- [Work instruction]: List each line of the data that holds the word "https".

(Data extracted from a collection)
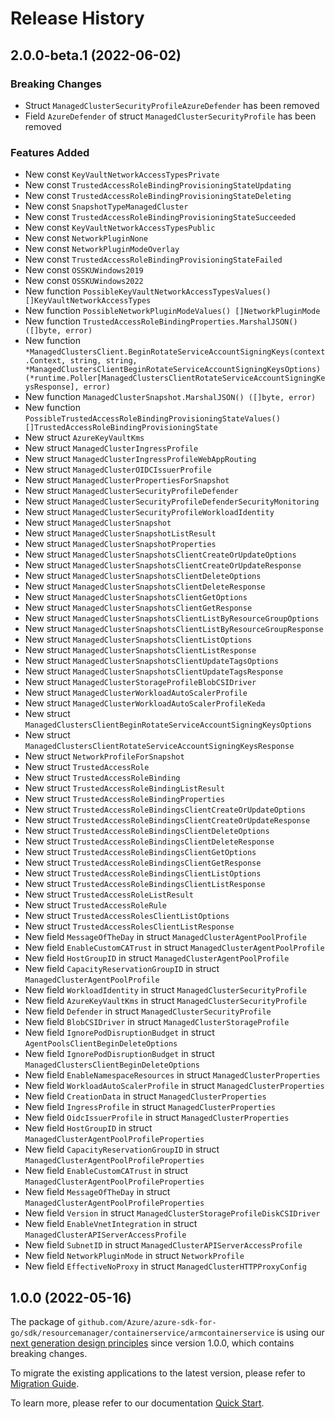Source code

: # Release History

## 2.0.0-beta.1 (2022-06-02)
### Breaking Changes

- Struct `ManagedClusterSecurityProfileAzureDefender` has been removed
- Field `AzureDefender` of struct `ManagedClusterSecurityProfile` has been removed

### Features Added

- New const `KeyVaultNetworkAccessTypesPrivate`
- New const `TrustedAccessRoleBindingProvisioningStateUpdating`
- New const `TrustedAccessRoleBindingProvisioningStateDeleting`
- New const `SnapshotTypeManagedCluster`
- New const `TrustedAccessRoleBindingProvisioningStateSucceeded`
- New const `KeyVaultNetworkAccessTypesPublic`
- New const `NetworkPluginNone`
- New const `NetworkPluginModeOverlay`
- New const `TrustedAccessRoleBindingProvisioningStateFailed`
- New const `OSSKUWindows2019`
- New const `OSSKUWindows2022`
- New function `PossibleKeyVaultNetworkAccessTypesValues() []KeyVaultNetworkAccessTypes`
- New function `PossibleNetworkPluginModeValues() []NetworkPluginMode`
- New function `TrustedAccessRoleBindingProperties.MarshalJSON() ([]byte, error)`
- New function `*ManagedClustersClient.BeginRotateServiceAccountSigningKeys(context.Context, string, string, *ManagedClustersClientBeginRotateServiceAccountSigningKeysOptions) (*runtime.Poller[ManagedClustersClientRotateServiceAccountSigningKeysResponse], error)`
- New function `ManagedClusterSnapshot.MarshalJSON() ([]byte, error)`
- New function `PossibleTrustedAccessRoleBindingProvisioningStateValues() []TrustedAccessRoleBindingProvisioningState`
- New struct `AzureKeyVaultKms`
- New struct `ManagedClusterIngressProfile`
- New struct `ManagedClusterIngressProfileWebAppRouting`
- New struct `ManagedClusterOIDCIssuerProfile`
- New struct `ManagedClusterPropertiesForSnapshot`
- New struct `ManagedClusterSecurityProfileDefender`
- New struct `ManagedClusterSecurityProfileDefenderSecurityMonitoring`
- New struct `ManagedClusterSecurityProfileWorkloadIdentity`
- New struct `ManagedClusterSnapshot`
- New struct `ManagedClusterSnapshotListResult`
- New struct `ManagedClusterSnapshotProperties`
- New struct `ManagedClusterSnapshotsClientCreateOrUpdateOptions`
- New struct `ManagedClusterSnapshotsClientCreateOrUpdateResponse`
- New struct `ManagedClusterSnapshotsClientDeleteOptions`
- New struct `ManagedClusterSnapshotsClientDeleteResponse`
- New struct `ManagedClusterSnapshotsClientGetOptions`
- New struct `ManagedClusterSnapshotsClientGetResponse`
- New struct `ManagedClusterSnapshotsClientListByResourceGroupOptions`
- New struct `ManagedClusterSnapshotsClientListByResourceGroupResponse`
- New struct `ManagedClusterSnapshotsClientListOptions`
- New struct `ManagedClusterSnapshotsClientListResponse`
- New struct `ManagedClusterSnapshotsClientUpdateTagsOptions`
- New struct `ManagedClusterSnapshotsClientUpdateTagsResponse`
- New struct `ManagedClusterStorageProfileBlobCSIDriver`
- New struct `ManagedClusterWorkloadAutoScalerProfile`
- New struct `ManagedClusterWorkloadAutoScalerProfileKeda`
- New struct `ManagedClustersClientBeginRotateServiceAccountSigningKeysOptions`
- New struct `ManagedClustersClientRotateServiceAccountSigningKeysResponse`
- New struct `NetworkProfileForSnapshot`
- New struct `TrustedAccessRole`
- New struct `TrustedAccessRoleBinding`
- New struct `TrustedAccessRoleBindingListResult`
- New struct `TrustedAccessRoleBindingProperties`
- New struct `TrustedAccessRoleBindingsClientCreateOrUpdateOptions`
- New struct `TrustedAccessRoleBindingsClientCreateOrUpdateResponse`
- New struct `TrustedAccessRoleBindingsClientDeleteOptions`
- New struct `TrustedAccessRoleBindingsClientDeleteResponse`
- New struct `TrustedAccessRoleBindingsClientGetOptions`
- New struct `TrustedAccessRoleBindingsClientGetResponse`
- New struct `TrustedAccessRoleBindingsClientListOptions`
- New struct `TrustedAccessRoleBindingsClientListResponse`
- New struct `TrustedAccessRoleListResult`
- New struct `TrustedAccessRoleRule`
- New struct `TrustedAccessRolesClientListOptions`
- New struct `TrustedAccessRolesClientListResponse`
- New field `MessageOfTheDay` in struct `ManagedClusterAgentPoolProfile`
- New field `EnableCustomCATrust` in struct `ManagedClusterAgentPoolProfile`
- New field `HostGroupID` in struct `ManagedClusterAgentPoolProfile`
- New field `CapacityReservationGroupID` in struct `ManagedClusterAgentPoolProfile`
- New field `WorkloadIdentity` in struct `ManagedClusterSecurityProfile`
- New field `AzureKeyVaultKms` in struct `ManagedClusterSecurityProfile`
- New field `Defender` in struct `ManagedClusterSecurityProfile`
- New field `BlobCSIDriver` in struct `ManagedClusterStorageProfile`
- New field `IgnorePodDisruptionBudget` in struct `AgentPoolsClientBeginDeleteOptions`
- New field `IgnorePodDisruptionBudget` in struct `ManagedClustersClientBeginDeleteOptions`
- New field `EnableNamespaceResources` in struct `ManagedClusterProperties`
- New field `WorkloadAutoScalerProfile` in struct `ManagedClusterProperties`
- New field `CreationData` in struct `ManagedClusterProperties`
- New field `IngressProfile` in struct `ManagedClusterProperties`
- New field `OidcIssuerProfile` in struct `ManagedClusterProperties`
- New field `HostGroupID` in struct `ManagedClusterAgentPoolProfileProperties`
- New field `CapacityReservationGroupID` in struct `ManagedClusterAgentPoolProfileProperties`
- New field `EnableCustomCATrust` in struct `ManagedClusterAgentPoolProfileProperties`
- New field `MessageOfTheDay` in struct `ManagedClusterAgentPoolProfileProperties`
- New field `Version` in struct `ManagedClusterStorageProfileDiskCSIDriver`
- New field `EnableVnetIntegration` in struct `ManagedClusterAPIServerAccessProfile`
- New field `SubnetID` in struct `ManagedClusterAPIServerAccessProfile`
- New field `NetworkPluginMode` in struct `NetworkProfile`
- New field `EffectiveNoProxy` in struct `ManagedClusterHTTPProxyConfig`


## 1.0.0 (2022-05-16)

The package of `github.com/Azure/azure-sdk-for-go/sdk/resourcemanager/containerservice/armcontainerservice` is using our [next generation design principles](https://azure.github.io/azure-sdk/general_introduction.html) since version 1.0.0, which contains breaking changes.

To migrate the existing applications to the latest version, please refer to [Migration Guide](https://aka.ms/azsdk/go/mgmt/migration).

To learn more, please refer to our documentation [Quick Start](https://aka.ms/azsdk/go/mgmt).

- [The answer]:
The package of `github.com/Azure/azure-sdk-for-go/sdk/resourcemanager/containerservice/armcontainerservice` is using our [next generation design principles](https://azure.github.io/azure-sdk/general_introduction.html) since version 1.0.0, which contains breaking changes.
To migrate the existing applications to the latest version, please refer to [Migration Guide](https://aka.ms/azsdk/go/mgmt/migration).
To learn more, please refer to our documentation [Quick Start](https://aka.ms/azsdk/go/mgmt).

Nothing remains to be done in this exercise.